Return all of the following entries as written, but without the images.

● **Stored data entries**
═══

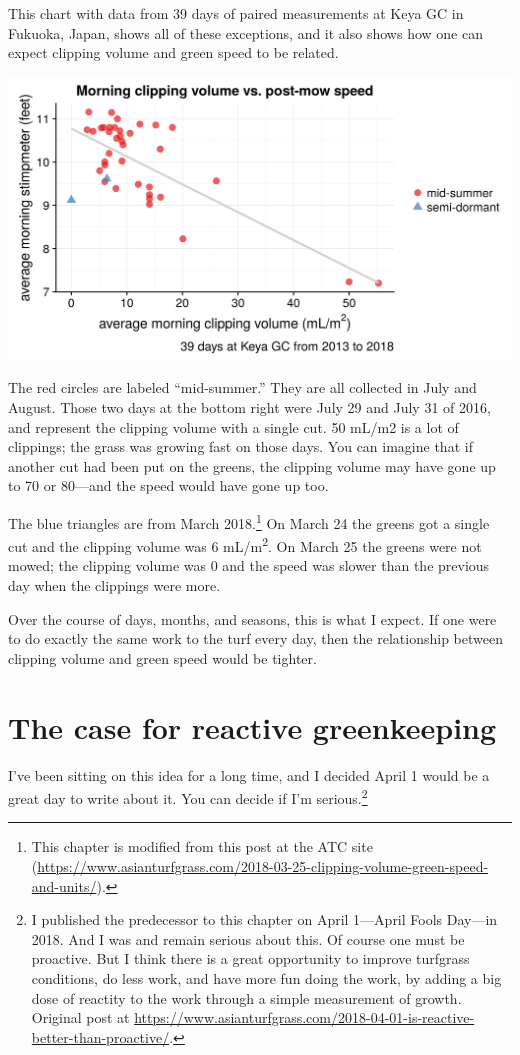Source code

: \documentclass[12pt,b5,]{tufte-book}
\begin{document}
This chart with data from 39 days of paired measurements at Keya GC in Fukuoka, Japan, shows all of these exceptions, and it also shows how one can expect clipping volume and green speed to be related.

\includegraphics{img/clip_vs_speed.png}

The red circles are labeled ``mid-summer.'' They are all collected in July and August. Those two days at the bottom right were July 29 and July 31 of 2016, and represent the clipping volume with a single cut. 50 mL/m2 is a lot of clippings; the grass was growing fast on those days. You can imagine that if another cut had been put on the greens, the clipping volume may have gone up to 70 or 80---and the speed would have gone up too.

The blue triangles are from March 2018.\footnote{This chapter is modified from this post at the ATC site (\url{https://www.asianturfgrass.com/2018-03-25-clipping-volume-green-speed-and-units/}).} On March 24 the greens got a single cut and the clipping volume was 6 mL/m\textsuperscript{2}. On March 25 the greens were not mowed; the clipping volume was 0 and the speed was slower than the previous day when the clippings were more.

Over the course of days, months, and seasons, this is what I expect. If one were to do exactly the same work to the turf every day, then the relationship between clipping volume and green speed would be tighter.

\hypertarget{the-case-for-reactive-greenkeeping}{%
\chapter{The case for reactive greenkeeping}\label{the-case-for-reactive-greenkeeping}}

I've been sitting on this idea for a long time, and I decided April 1 would be a great day to write about it. You can decide if I'm serious.\footnote{I published the predecessor to this chapter on April 1---April Fools Day---in 2018. And I was and remain serious about this. Of course one must be proactive. But I think there is a great opportunity to improve turfgrass conditions, do less work, and have more fun doing the work, by adding a big dose of reactity to the work through a simple measurement of growth. Original post at \url{https://www.asianturfgrass.com/2018-04-01-is-reactive-better-than-proactive/}.}
\end{document}
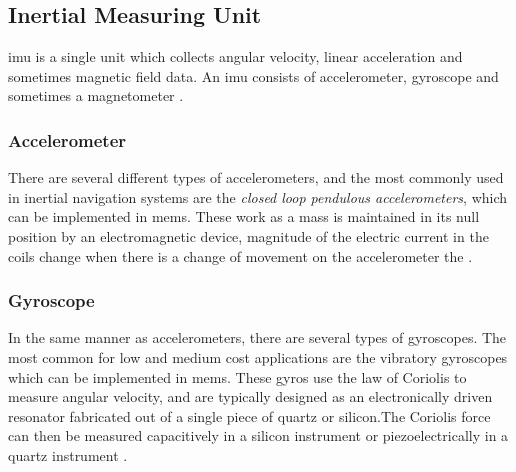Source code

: \subsection{Inertial Measuring Unit}
\acrfull{imu} is a single unit which collects angular velocity, linear acceleration and sometimes magnetic field data. An \acrshort{imu} consists of accelerometer, gyroscope and sometimes a magnetometer \cite{vik}. 

\subsubsection{Accelerometer}
There are several different types of accelerometers, and the most commonly used in inertial navigation systems are the \textit{closed loop pendulous accelerometers}, which can be implemented in \acrfull{mems}. These work as a mass is maintained in its null position by an electromagnetic device, magnitude of the electric current in the coils change when there is a change of movement on the accelerometer the \cite{vik}.

\subsubsection{Gyroscope}
In the same manner as accelerometers, there are several types of gyroscopes. The most common for low and medium cost applications are the vibratory gyroscopes which can be implemented in \acrshort{mems}. These gyros use the law of Coriolis to measure angular velocity, and are typically designed as an electronically driven resonator fabricated out of a single piece of quartz or silicon.The Coriolis force can then be measured capacitively in a silicon instrument or piezoelectrically in a quartz instrument \cite{vik}.
\newpage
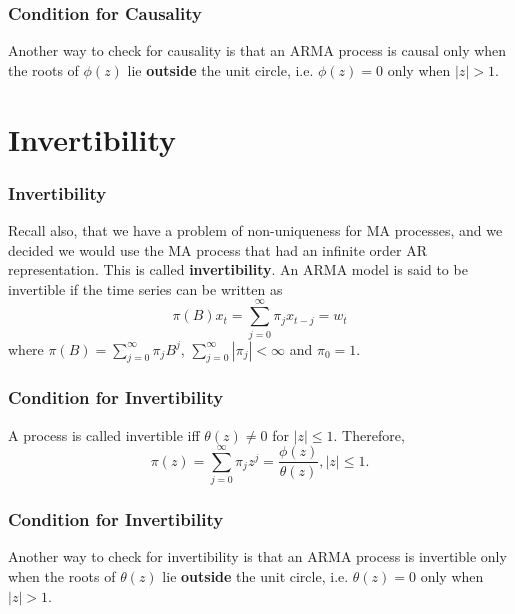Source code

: \documentclass[%
xcolor=pdftex]{beamer}
\begin{document}
\begin{frame}
\frametitle{Condition for Causality}

Another way to check for causality is that an ARMA process is causal only when the roots of $\phi(z)$ lie \textbf{outside} the unit circle, i.e. $\phi(z)=0$ only when $|z| > 1$.

\end{frame}

% 
% 
% 

\section{Invertibility}
\frame{\tableofcontents[currentsection]}

\begin{frame}
\frametitle{Invertibility}

Recall also, that we have a problem of non-uniqueness for MA processes, and we decided we would use the MA process that had an infinite order AR representation.  This is called {\bf invertibility}. An ARMA model is said to be invertible if the time series can be written as
\begin{equation} \label{eq:invert}
\pi(B) x_t = \sum_{j=0}^\infty \pi_j x_{t-j}=w_t
\end{equation}
where $\pi(B) = \sum_{j=0}^\infty \pi_j  B^j $, $ \sum_{j=0}^\infty |\pi_j| < \infty$ and $\pi_0=1$. 


\end{frame}

\begin{frame}
\frametitle{Condition for Invertibility}

A process is called invertible iff $\theta(z) \neq 0$ for $|z|\leq1$.  Therefore,
\begin{equation} \label{eq:invert_rep}
\pi(z)=\sum_{j=0}^\infty \pi_j z^j=\frac{\phi(z)}{\theta(z)},  |z|\leq 1.
\end{equation}

\end{frame}

\begin{frame}
\frametitle{Condition for Invertibility}

Another way to check for invertibility is that an ARMA process is invertible only when the roots of $\theta(z)$ lie \textbf{outside} the unit circle, i.e. $\theta(z)=0$ only when $|z| > 1$.

\end{frame}
\end{document}
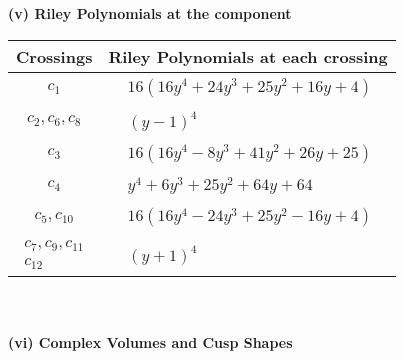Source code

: \documentclass[1p]{elsarticle_modified}
\theoremstyle{definition}
\begin{document}
\newpage\renewcommand{\arraystretch}{1}
\flushleft \textbf{(v) Riley Polynomials at the component}\newline \\
\begin{tabular}{m{50pt}|m{274pt}}
Crossings & \hspace{64pt}Riley Polynomials at each crossing \\
\hline $$\begin{aligned}c_{1}\end{aligned}$$&$\begin{aligned}
&16(16 y^4+24 y^3+25 y^2+16 y+4)
\end{aligned}$\\
\hline $$\begin{aligned}c_{2},c_{6},c_{8}\end{aligned}$$&$\begin{aligned}
&(y-1)^4
\end{aligned}$\\
\hline $$\begin{aligned}c_{3}\end{aligned}$$&$\begin{aligned}
&16(16 y^4-8 y^3+41 y^2+26 y+25)
\end{aligned}$\\
\hline $$\begin{aligned}c_{4}\end{aligned}$$&$\begin{aligned}
&y^4+6 y^3+25 y^2+64 y+64
\end{aligned}$\\
\hline $$\begin{aligned}c_{5},c_{10}\end{aligned}$$&$\begin{aligned}
&16(16 y^4-24 y^3+25 y^2-16 y+4)
\end{aligned}$\\
\hline $$\begin{aligned}c_{7},c_{9},c_{11}\\c_{12}\end{aligned}$$&$\begin{aligned}
&(y+1)^4
\end{aligned}$\\
\hline
\end{tabular}\\~\\
\newpage\flushleft \textbf{(vi) Complex Volumes and Cusp Shapes}
\end{document}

═══

● **Exercise result**
Source code

: \documentclass[12pt,b5,]{tufte-book}
\begin{document}
This chart with data from 39 days of paired measurements at Keya GC in Fukuoka, Japan, shows all of these exceptions, and it also shows how one can expect clipping volume and green speed to be related.

\includegraphics{img/clip_vs_speed.png}

The red circles are labeled ``mid-summer.'' They are all collected in July and August. Those two days at the bottom right were July 29 and July 31 of 2016, and represent the clipping volume with a single cut. 50 mL/m2 is a lot of clippings; the grass was growing fast on those days. You can imagine that if another cut had been put on the greens, the clipping volume may have gone up to 70 or 80---and the speed would have gone up too.

The blue triangles are from March 2018.\footnote{This chapter is modified from this post at the ATC site (\url{https://www.asianturfgrass.com/2018-03-25-clipping-volume-green-speed-and-units/}).} On March 24 the greens got a single cut and the clipping volume was 6 mL/m\textsuperscript{2}. On March 25 the greens were not mowed; the clipping volume was 0 and the speed was slower than the previous day when the clippings were more.

Over the course of days, months, and seasons, this is what I expect. If one were to do exactly the same work to the turf every day, then the relationship between clipping volume and green speed would be tighter.

\hypertarget{the-case-for-reactive-greenkeeping}{%
\chapter{The case for reactive greenkeeping}\label{the-case-for-reactive-greenkeeping}}

I've been sitting on this idea for a long time, and I decided April 1 would be a great day to write about it. You can decide if I'm serious.\footnote{I published the predecessor to this chapter on April 1---April Fools Day---in 2018. And I was and remain serious about this. Of course one must be proactive. But I think there is a great opportunity to improve turfgrass conditions, do less work, and have more fun doing the work, by adding a big dose of reactity to the work through a simple measurement of growth. Original post at \url{https://www.asianturfgrass.com/2018-04-01-is-reactive-better-than-proactive/}.}
\end{document}
Source code

: \subsection{Inertial Measuring Unit}
\acrfull{imu} is a single unit which collects angular velocity, linear acceleration and sometimes magnetic field data. An \acrshort{imu} consists of accelerometer, gyroscope and sometimes a magnetometer \cite{vik}. 

\subsubsection{Accelerometer}
There are several different types of accelerometers, and the most commonly used in inertial navigation systems are the \textit{closed loop pendulous accelerometers}, which can be implemented in \acrfull{mems}. These work as a mass is maintained in its null position by an electromagnetic device, magnitude of the electric current in the coils change when there is a change of movement on the accelerometer the \cite{vik}.

\subsubsection{Gyroscope}
In the same manner as accelerometers, there are several types of gyroscopes. The most common for low and medium cost applications are the vibratory gyroscopes which can be implemented in \acrshort{mems}. These gyros use the law of Coriolis to measure angular velocity, and are typically designed as an electronically driven resonator fabricated out of a single piece of quartz or silicon.The Coriolis force can then be measured capacitively in a silicon instrument or piezoelectrically in a quartz instrument \cite{vik}.
\newpage
Source code

: \documentclass[%
xcolor=pdftex]{beamer}
\begin{document}
\begin{frame}
\frametitle{Condition for Causality}

Another way to check for causality is that an ARMA process is causal only when the roots of $\phi(z)$ lie \textbf{outside} the unit circle, i.e. $\phi(z)=0$ only when $|z| > 1$.

\end{frame}

% 
% 
% 

\section{Invertibility}
\frame{\tableofcontents[currentsection]}

\begin{frame}
\frametitle{Invertibility}

Recall also, that we have a problem of non-uniqueness for MA processes, and we decided we would use the MA process that had an infinite order AR representation.  This is called {\bf invertibility}. An ARMA model is said to be invertible if the time series can be written as
\begin{equation} \label{eq:invert}
\pi(B) x_t = \sum_{j=0}^\infty \pi_j x_{t-j}=w_t
\end{equation}
where $\pi(B) = \sum_{j=0}^\infty \pi_j  B^j $, $ \sum_{j=0}^\infty |\pi_j| < \infty$ and $\pi_0=1$. 


\end{frame}

\begin{frame}
\frametitle{Condition for Invertibility}

A process is called invertible iff $\theta(z) \neq 0$ for $|z|\leq1$.  Therefore,
\begin{equation} \label{eq:invert_rep}
\pi(z)=\sum_{j=0}^\infty \pi_j z^j=\frac{\phi(z)}{\theta(z)},  |z|\leq 1.
\end{equation}

\end{frame}

\begin{frame}
\frametitle{Condition for Invertibility}

Another way to check for invertibility is that an ARMA process is invertible only when the roots of $\theta(z)$ lie \textbf{outside} the unit circle, i.e. $\theta(z)=0$ only when $|z| > 1$.

\end{frame}
\end{document}
Source code

: \documentclass[1p]{elsarticle_modified}
\theoremstyle{definition}
\begin{document}
\newpage\renewcommand{\arraystretch}{1}
\flushleft \textbf{(v) Riley Polynomials at the component}\newline \\
\begin{tabular}{m{50pt}|m{274pt}}
Crossings & \hspace{64pt}Riley Polynomials at each crossing \\
\hline $$\begin{aligned}c_{1}\end{aligned}$$&$\begin{aligned}
&16(16 y^4+24 y^3+25 y^2+16 y+4)
\end{aligned}$\\
\hline $$\begin{aligned}c_{2},c_{6},c_{8}\end{aligned}$$&$\begin{aligned}
&(y-1)^4
\end{aligned}$\\
\hline $$\begin{aligned}c_{3}\end{aligned}$$&$\begin{aligned}
&16(16 y^4-8 y^3+41 y^2+26 y+25)
\end{aligned}$\\
\hline $$\begin{aligned}c_{4}\end{aligned}$$&$\begin{aligned}
&y^4+6 y^3+25 y^2+64 y+64
\end{aligned}$\\
\hline $$\begin{aligned}c_{5},c_{10}\end{aligned}$$&$\begin{aligned}
&16(16 y^4-24 y^3+25 y^2-16 y+4)
\end{aligned}$\\
\hline $$\begin{aligned}c_{7},c_{9},c_{11}\\c_{12}\end{aligned}$$&$\begin{aligned}
&(y+1)^4
\end{aligned}$\\
\hline
\end{tabular}\\~\\
\newpage\flushleft \textbf{(vi) Complex Volumes and Cusp Shapes}
\end{document}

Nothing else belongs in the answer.